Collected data

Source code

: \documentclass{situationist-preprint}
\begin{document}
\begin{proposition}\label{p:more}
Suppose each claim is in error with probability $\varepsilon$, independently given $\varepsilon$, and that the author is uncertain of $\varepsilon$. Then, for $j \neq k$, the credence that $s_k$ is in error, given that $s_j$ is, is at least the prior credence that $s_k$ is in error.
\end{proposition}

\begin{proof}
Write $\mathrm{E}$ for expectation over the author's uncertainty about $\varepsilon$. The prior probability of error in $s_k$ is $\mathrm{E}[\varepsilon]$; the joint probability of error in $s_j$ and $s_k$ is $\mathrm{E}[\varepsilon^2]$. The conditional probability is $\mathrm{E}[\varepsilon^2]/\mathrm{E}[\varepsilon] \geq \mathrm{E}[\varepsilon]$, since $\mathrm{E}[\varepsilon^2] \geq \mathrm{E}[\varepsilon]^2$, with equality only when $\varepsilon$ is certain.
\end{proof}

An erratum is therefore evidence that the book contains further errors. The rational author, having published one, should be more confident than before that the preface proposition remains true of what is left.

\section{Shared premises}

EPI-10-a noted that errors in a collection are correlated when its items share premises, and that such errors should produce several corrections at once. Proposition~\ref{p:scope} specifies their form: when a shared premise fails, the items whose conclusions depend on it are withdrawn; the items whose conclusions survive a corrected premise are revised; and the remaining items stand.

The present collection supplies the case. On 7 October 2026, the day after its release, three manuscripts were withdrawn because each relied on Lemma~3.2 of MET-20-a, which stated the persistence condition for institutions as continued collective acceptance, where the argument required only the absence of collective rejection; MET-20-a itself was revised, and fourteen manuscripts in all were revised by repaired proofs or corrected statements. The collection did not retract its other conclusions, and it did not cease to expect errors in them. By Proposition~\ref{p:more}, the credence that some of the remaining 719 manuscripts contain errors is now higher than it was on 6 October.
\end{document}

◆ Instructions to follow: All of the records above must be reproduced exactly.

◆ Written response:
Source code

: \documentclass{situationist-preprint}
\begin{document}
\begin{proposition}\label{p:more}
Suppose each claim is in error with probability $\varepsilon$, independently given $\varepsilon$, and that the author is uncertain of $\varepsilon$. Then, for $j \neq k$, the credence that $s_k$ is in error, given that $s_j$ is, is at least the prior credence that $s_k$ is in error.
\end{proposition}

\begin{proof}
Write $\mathrm{E}$ for expectation over the author's uncertainty about $\varepsilon$. The prior probability of error in $s_k$ is $\mathrm{E}[\varepsilon]$; the joint probability of error in $s_j$ and $s_k$ is $\mathrm{E}[\varepsilon^2]$. The conditional probability is $\mathrm{E}[\varepsilon^2]/\mathrm{E}[\varepsilon] \geq \mathrm{E}[\varepsilon]$, since $\mathrm{E}[\varepsilon^2] \geq \mathrm{E}[\varepsilon]^2$, with equality only when $\varepsilon$ is certain.
\end{proof}

An erratum is therefore evidence that the book contains further errors. The rational author, having published one, should be more confident than before that the preface proposition remains true of what is left.

\section{Shared premises}

EPI-10-a noted that errors in a collection are correlated when its items share premises, and that such errors should produce several corrections at once. Proposition~\ref{p:scope} specifies their form: when a shared premise fails, the items whose conclusions depend on it are withdrawn; the items whose conclusions survive a corrected premise are revised; and the remaining items stand.

The present collection supplies the case. On 7 October 2026, the day after its release, three manuscripts were withdrawn because each relied on Lemma~3.2 of MET-20-a, which stated the persistence condition for institutions as continued collective acceptance, where the argument required only the absence of collective rejection; MET-20-a itself was revised, and fourteen manuscripts in all were revised by repaired proofs or corrected statements. The collection did not retract its other conclusions, and it did not cease to expect errors in them. By Proposition~\ref{p:more}, the credence that some of the remaining 719 manuscripts contain errors is now higher than it was on 6 October.
\end{document}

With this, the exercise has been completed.